Activity: Please copy every line below that contains the string "using".

##########

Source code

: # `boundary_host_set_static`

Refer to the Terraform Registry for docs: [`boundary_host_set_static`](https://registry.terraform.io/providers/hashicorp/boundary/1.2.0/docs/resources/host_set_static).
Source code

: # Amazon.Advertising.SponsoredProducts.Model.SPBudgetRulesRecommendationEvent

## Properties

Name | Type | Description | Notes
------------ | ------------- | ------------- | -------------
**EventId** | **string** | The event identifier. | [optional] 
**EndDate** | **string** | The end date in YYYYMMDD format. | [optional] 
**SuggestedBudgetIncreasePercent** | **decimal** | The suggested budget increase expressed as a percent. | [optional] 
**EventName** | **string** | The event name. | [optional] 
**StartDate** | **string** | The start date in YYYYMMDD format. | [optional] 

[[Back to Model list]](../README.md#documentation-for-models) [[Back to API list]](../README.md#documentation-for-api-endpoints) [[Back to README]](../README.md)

##########

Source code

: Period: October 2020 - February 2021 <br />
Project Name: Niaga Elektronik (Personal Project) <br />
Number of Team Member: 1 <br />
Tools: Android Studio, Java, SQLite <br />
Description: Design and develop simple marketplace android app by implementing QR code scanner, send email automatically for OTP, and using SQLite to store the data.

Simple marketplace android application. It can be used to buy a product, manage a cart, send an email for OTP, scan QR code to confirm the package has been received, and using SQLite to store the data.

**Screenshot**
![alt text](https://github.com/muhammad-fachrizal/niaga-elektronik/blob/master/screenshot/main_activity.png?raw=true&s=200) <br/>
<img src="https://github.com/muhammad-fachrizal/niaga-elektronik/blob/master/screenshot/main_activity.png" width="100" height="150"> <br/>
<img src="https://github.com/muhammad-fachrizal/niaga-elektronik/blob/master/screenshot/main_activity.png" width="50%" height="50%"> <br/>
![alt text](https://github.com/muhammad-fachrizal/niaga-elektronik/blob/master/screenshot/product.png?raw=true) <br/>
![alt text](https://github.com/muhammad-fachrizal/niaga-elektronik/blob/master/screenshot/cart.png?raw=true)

##########

Task result:
Description: Design and develop simple marketplace android app by implementing QR code scanner, send email automatically for OTP, and using SQLite to store the data.
Simple marketplace android application. It can be used to buy a product, manage a cart, send an email for OTP, scan QR code to confirm the package has been received, and using SQLite to store the data.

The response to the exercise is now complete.